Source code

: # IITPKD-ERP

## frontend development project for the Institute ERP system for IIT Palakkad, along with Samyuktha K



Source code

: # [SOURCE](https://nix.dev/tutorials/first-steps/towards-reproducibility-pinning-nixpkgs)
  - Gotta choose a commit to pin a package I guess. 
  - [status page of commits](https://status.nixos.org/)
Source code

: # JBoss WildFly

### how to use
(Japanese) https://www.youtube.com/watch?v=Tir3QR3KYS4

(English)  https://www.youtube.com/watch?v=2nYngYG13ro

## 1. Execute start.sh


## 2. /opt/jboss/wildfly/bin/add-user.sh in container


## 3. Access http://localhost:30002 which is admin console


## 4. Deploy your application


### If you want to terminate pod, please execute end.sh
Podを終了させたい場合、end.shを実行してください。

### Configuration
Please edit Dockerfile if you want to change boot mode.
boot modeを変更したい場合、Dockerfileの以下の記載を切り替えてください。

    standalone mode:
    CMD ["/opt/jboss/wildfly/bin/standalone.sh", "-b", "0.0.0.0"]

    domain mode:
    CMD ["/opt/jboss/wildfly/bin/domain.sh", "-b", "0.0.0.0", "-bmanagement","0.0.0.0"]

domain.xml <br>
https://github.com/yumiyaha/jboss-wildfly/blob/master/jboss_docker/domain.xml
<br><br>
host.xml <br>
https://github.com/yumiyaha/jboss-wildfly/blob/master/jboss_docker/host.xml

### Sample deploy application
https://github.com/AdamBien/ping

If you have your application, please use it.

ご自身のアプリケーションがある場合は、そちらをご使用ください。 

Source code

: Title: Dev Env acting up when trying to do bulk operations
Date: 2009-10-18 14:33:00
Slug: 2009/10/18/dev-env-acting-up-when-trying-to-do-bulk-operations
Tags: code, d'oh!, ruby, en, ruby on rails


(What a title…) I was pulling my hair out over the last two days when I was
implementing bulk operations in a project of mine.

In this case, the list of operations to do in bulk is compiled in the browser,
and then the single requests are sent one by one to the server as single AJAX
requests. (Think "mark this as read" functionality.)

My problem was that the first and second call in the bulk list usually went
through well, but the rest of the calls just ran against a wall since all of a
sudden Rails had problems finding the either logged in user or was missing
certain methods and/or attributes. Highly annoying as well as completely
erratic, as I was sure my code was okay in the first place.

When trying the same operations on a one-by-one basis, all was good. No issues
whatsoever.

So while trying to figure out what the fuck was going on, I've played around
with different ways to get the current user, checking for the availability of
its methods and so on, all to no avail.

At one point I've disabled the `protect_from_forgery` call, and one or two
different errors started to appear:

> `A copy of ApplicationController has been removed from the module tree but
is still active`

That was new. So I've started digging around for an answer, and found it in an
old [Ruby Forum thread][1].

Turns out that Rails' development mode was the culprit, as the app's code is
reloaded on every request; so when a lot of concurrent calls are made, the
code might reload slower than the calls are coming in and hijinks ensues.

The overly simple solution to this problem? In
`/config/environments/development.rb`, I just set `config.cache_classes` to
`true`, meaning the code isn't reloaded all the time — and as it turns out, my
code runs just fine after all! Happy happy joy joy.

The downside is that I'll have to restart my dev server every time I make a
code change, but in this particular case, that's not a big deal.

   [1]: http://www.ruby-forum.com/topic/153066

• **What you need to do**: Filter the entries down to the lines holding the string "code". Copy each of those lines.

• **Solution for this task**:
Source code
Source code
Source code
Source code
Tags: code, d'oh!, ruby, en, ruby on rails
erratic, as I was sure my code was okay in the first place.
Turns out that Rails' development mode was the culprit, as the app's code is
code might reload slower than the calls are coming in and hijinks ensues.
`true`, meaning the code isn't reloaded all the time — and as it turns out, my
code runs just fine after all! Happy happy joy joy.
code change, but in this particular case, that's not a big deal.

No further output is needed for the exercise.